Start of Block
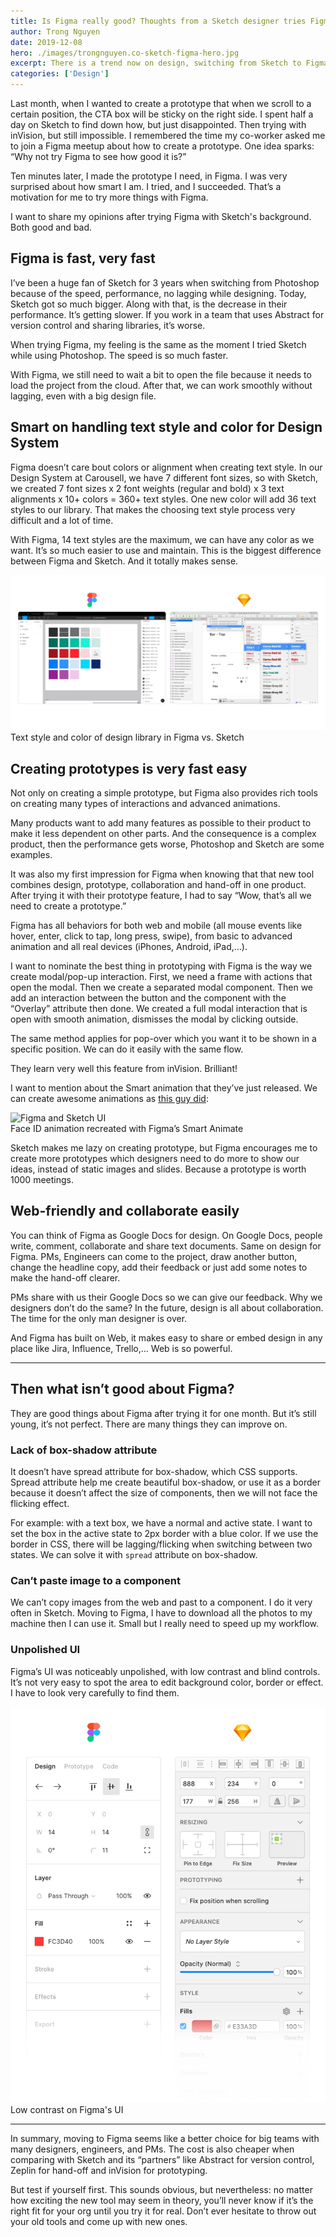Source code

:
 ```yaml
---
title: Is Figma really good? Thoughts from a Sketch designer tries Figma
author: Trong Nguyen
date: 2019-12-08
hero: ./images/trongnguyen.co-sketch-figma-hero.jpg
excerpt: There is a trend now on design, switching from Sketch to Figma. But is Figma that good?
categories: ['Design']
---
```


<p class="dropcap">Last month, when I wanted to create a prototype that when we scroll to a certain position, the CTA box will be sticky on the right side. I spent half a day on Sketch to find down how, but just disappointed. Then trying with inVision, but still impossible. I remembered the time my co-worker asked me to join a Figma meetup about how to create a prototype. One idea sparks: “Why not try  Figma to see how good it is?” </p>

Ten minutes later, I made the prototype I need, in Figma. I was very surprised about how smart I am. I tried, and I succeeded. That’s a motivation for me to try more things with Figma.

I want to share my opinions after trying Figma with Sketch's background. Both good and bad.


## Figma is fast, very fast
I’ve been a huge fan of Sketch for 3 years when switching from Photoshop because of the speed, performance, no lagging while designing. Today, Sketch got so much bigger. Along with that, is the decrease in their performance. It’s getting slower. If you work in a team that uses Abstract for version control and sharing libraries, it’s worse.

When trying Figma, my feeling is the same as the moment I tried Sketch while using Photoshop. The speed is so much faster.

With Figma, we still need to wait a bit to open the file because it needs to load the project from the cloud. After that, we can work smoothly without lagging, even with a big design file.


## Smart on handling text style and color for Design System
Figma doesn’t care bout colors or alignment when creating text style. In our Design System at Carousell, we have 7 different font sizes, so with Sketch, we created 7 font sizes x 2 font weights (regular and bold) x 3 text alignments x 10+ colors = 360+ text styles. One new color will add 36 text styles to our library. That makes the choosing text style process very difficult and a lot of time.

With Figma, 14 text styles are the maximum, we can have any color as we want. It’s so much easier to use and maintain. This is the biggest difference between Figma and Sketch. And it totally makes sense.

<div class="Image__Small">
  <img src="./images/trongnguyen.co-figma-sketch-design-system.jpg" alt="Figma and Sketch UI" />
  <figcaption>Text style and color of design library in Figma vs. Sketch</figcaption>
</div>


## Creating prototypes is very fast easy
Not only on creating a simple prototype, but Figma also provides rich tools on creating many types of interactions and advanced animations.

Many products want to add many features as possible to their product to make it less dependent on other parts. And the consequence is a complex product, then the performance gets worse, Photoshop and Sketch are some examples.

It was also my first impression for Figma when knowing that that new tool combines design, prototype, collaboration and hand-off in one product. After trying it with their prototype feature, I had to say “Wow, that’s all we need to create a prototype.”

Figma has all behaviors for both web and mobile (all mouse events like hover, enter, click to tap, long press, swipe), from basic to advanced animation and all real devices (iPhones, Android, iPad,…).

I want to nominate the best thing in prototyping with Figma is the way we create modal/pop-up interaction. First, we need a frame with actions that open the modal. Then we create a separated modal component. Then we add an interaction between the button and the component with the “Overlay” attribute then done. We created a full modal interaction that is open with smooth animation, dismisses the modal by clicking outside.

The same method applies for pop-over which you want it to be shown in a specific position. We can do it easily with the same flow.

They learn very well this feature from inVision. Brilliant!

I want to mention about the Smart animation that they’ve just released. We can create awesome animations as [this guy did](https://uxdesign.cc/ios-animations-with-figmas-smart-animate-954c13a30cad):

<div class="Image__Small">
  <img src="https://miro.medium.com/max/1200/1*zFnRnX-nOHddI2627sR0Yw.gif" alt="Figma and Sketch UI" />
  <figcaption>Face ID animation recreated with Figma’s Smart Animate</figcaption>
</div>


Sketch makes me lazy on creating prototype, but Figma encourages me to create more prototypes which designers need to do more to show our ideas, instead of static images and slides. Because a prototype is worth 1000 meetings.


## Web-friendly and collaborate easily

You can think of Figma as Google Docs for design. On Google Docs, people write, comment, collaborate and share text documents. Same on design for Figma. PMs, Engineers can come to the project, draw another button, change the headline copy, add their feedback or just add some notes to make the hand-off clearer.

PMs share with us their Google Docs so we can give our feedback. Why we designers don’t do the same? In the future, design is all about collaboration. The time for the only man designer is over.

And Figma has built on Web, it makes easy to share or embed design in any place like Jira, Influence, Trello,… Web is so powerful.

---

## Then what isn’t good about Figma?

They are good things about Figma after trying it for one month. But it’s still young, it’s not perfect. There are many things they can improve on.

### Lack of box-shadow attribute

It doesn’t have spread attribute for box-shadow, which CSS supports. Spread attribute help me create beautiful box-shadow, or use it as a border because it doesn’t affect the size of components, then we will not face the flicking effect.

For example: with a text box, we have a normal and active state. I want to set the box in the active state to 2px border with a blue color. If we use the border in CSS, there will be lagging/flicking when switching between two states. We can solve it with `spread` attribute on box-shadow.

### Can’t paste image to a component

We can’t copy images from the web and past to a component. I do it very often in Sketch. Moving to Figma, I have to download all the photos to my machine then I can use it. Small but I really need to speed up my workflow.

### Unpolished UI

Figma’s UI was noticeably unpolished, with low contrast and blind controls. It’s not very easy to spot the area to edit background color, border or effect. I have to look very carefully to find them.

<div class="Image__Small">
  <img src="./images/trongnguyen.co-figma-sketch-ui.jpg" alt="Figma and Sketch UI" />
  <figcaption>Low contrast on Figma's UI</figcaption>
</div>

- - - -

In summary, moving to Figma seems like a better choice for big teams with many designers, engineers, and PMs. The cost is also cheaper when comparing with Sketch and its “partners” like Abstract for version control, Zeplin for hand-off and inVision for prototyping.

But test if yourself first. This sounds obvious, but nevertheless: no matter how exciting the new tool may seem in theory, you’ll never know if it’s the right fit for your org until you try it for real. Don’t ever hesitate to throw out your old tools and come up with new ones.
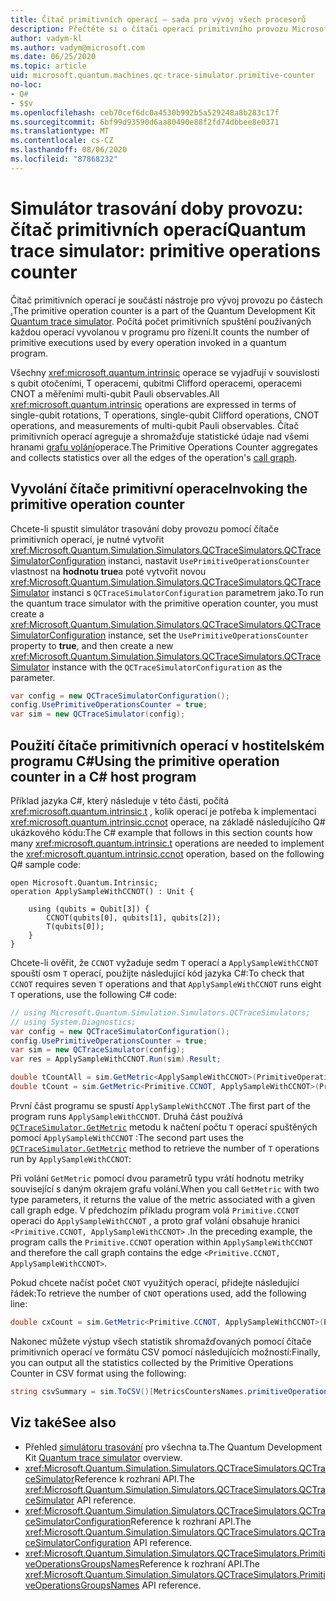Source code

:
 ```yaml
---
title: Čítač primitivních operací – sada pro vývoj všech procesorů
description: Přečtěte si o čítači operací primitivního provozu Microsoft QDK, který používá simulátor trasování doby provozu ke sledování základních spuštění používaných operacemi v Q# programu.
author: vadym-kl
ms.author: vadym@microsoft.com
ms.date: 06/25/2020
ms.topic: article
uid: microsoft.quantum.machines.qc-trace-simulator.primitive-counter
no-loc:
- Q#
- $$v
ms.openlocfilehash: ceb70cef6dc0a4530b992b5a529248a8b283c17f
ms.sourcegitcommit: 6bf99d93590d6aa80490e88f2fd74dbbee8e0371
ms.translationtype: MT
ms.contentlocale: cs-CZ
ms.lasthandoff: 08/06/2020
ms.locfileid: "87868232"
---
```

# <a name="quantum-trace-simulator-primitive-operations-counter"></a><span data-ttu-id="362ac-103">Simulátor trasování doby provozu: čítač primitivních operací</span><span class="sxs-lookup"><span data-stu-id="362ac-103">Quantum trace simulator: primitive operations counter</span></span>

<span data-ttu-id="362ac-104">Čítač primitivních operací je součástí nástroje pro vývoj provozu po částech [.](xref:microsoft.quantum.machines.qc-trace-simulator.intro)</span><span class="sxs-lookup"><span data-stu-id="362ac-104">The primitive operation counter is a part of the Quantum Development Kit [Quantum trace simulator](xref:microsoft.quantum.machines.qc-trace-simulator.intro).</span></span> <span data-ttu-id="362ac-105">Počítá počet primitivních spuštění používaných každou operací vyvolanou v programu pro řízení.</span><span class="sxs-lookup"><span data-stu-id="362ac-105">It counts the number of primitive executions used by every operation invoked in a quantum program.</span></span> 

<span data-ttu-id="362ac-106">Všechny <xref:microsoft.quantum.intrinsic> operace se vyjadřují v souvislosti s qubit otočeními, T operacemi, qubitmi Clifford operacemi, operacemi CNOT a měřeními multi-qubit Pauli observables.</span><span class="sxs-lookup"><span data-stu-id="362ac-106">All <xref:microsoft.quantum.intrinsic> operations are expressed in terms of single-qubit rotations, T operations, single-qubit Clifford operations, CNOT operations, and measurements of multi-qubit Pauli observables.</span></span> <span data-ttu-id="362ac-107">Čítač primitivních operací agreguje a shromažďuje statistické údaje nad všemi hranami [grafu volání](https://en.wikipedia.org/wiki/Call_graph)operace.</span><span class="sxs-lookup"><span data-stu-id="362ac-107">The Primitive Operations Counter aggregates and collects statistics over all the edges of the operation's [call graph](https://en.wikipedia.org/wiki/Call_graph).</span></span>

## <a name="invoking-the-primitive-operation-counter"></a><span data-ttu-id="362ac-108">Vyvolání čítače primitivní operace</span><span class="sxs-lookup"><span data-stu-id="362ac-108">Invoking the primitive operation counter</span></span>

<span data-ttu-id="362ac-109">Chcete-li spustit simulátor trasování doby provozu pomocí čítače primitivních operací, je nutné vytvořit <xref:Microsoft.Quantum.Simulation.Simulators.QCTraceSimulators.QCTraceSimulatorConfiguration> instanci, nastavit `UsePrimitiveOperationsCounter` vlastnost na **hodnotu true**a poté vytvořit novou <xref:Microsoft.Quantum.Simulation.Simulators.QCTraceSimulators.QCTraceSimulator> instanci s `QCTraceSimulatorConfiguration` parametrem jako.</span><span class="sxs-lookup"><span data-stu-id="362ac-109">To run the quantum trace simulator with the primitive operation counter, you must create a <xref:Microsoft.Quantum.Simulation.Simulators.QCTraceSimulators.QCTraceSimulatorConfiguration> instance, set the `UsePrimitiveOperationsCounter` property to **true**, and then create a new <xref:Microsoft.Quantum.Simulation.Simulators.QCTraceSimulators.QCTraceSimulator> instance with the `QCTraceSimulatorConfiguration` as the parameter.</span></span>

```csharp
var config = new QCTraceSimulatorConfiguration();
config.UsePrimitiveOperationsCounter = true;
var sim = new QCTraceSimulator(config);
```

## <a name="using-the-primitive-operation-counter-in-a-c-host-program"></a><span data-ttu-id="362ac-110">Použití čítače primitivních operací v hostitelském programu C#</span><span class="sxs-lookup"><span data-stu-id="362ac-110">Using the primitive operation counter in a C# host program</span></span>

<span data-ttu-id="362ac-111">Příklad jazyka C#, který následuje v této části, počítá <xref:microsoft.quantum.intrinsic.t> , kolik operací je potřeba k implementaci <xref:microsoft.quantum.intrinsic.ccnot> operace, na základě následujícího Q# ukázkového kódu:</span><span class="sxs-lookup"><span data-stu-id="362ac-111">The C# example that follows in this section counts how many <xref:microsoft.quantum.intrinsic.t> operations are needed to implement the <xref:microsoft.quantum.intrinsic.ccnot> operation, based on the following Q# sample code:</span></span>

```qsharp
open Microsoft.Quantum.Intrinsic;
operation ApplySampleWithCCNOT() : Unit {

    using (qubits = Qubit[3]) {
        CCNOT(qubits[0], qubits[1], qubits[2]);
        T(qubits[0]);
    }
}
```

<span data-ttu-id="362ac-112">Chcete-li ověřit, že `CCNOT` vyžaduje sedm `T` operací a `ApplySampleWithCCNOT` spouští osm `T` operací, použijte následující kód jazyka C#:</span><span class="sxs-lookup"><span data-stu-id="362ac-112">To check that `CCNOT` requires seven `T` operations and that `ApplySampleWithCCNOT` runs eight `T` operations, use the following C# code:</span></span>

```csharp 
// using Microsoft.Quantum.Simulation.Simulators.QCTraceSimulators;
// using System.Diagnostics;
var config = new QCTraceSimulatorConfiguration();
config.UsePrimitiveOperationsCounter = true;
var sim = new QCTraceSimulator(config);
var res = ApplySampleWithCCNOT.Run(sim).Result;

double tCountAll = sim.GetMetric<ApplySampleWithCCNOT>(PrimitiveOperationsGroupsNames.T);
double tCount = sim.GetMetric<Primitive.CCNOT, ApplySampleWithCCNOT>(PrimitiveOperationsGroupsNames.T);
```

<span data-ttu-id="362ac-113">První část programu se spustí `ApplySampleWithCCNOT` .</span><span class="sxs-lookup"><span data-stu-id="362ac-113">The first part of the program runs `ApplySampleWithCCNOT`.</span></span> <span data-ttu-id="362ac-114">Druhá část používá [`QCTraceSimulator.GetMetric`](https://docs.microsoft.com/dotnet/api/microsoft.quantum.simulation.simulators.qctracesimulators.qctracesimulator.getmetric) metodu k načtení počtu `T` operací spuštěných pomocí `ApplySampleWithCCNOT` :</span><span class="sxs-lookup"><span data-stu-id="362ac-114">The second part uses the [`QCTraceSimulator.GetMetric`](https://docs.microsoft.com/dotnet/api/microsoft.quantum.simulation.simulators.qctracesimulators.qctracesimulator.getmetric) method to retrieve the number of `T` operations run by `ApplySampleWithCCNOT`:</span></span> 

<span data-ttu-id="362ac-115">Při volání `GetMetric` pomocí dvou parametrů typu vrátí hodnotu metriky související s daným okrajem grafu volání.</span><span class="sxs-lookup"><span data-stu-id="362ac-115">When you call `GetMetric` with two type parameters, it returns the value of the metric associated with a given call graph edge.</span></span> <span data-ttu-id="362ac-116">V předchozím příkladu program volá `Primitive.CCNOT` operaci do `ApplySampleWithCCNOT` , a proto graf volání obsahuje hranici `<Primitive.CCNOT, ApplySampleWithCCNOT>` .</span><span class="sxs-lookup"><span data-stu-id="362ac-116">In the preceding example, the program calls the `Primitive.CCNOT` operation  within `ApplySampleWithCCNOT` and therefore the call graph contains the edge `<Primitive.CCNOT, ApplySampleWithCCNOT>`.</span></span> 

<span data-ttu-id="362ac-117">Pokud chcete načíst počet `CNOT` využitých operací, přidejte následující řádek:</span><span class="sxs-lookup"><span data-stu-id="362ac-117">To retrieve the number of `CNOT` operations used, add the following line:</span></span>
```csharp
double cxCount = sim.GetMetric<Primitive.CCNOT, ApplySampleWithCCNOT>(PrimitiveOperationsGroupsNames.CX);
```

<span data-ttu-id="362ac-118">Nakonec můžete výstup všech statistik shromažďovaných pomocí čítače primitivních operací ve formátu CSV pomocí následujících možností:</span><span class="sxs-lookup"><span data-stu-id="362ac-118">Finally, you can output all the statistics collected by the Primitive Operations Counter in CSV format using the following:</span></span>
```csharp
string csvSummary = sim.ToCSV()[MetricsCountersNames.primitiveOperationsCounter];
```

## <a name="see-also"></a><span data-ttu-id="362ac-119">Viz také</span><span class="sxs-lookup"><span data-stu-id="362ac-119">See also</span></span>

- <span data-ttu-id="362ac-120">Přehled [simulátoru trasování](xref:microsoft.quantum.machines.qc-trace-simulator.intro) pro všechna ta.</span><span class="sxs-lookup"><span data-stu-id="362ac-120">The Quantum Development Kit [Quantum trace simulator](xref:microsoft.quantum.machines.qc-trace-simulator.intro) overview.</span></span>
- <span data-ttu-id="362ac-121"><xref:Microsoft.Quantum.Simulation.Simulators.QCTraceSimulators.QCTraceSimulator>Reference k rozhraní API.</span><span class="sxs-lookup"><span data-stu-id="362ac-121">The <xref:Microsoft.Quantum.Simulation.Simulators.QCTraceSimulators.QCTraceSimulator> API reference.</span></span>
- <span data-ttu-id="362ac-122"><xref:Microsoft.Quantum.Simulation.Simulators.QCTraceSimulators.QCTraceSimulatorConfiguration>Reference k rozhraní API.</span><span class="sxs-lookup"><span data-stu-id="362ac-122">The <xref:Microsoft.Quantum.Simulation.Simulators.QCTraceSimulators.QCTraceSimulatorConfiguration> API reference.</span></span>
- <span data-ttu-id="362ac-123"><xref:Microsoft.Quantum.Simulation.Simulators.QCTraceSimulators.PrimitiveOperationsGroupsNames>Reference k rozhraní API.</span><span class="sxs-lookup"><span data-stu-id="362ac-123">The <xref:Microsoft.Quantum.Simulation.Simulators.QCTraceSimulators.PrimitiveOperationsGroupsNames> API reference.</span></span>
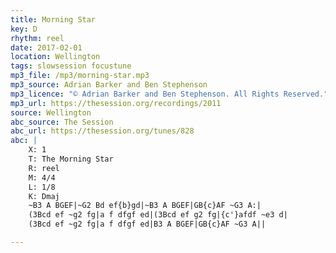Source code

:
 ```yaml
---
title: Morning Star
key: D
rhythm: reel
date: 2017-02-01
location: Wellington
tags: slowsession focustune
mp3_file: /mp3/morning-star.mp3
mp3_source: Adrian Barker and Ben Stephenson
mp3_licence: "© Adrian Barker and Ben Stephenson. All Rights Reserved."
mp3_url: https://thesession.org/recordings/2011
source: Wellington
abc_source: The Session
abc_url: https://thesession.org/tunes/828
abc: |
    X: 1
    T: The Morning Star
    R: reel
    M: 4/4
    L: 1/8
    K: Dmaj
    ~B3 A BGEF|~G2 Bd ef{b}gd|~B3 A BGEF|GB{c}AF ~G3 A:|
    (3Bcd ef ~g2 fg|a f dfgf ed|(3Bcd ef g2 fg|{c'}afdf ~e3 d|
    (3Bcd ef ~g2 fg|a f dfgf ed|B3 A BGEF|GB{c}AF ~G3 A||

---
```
End of Block
▸ WHAT THE EXERCISE ASKS
Lines wanted from the listing above: the line with "Ten minutes later, I" up to and including the line with "Many products want". Please write them out exactly, adding nothing else.

▸ EXPECTED OUTPUT
Ten minutes later, I made the prototype I need, in Figma. I was very surprised about how smart I am. I tried, and I succeeded. That’s a motivation for me to try more things with Figma.

I want to share my opinions after trying Figma with Sketch's background. Both good and bad.


## Figma is fast, very fast
I’ve been a huge fan of Sketch for 3 years when switching from Photoshop because of the speed, performance, no lagging while designing. Today, Sketch got so much bigger. Along with that, is the decrease in their performance. It’s getting slower. If you work in a team that uses Abstract for version control and sharing libraries, it’s worse.

When trying Figma, my feeling is the same as the moment I tried Sketch while using Photoshop. The speed is so much faster.

With Figma, we still need to wait a bit to open the file because it needs to load the project from the cloud. After that, we can work smoothly without lagging, even with a big design file.


## Smart on handling text style and color for Design System
Figma doesn’t care bout colors or alignment when creating text style. In our Design System at Carousell, we have 7 different font sizes, so with Sketch, we created 7 font sizes x 2 font weights (regular and bold) x 3 text alignments x 10+ colors = 360+ text styles. One new color will add 36 text styles to our library. That makes the choosing text style process very difficult and a lot of time.

With Figma, 14 text styles are the maximum, we can have any color as we want. It’s so much easier to use and maintain. This is the biggest difference between Figma and Sketch. And it totally makes sense.

<div class="Image__Small">
  <img src="./images/trongnguyen.co-figma-sketch-design-system.jpg" alt="Figma and Sketch UI" />
  <figcaption>Text style and color of design library in Figma vs. Sketch</figcaption>
</div>


## Creating prototypes is very fast easy
Not only on creating a simple prototype, but Figma also provides rich tools on creating many types of interactions and advanced animations.

Many products want to add many features as possible to their product to make it less dependent on other parts. And the consequence is a complex product, then the performance gets worse, Photoshop and Sketch are some examples.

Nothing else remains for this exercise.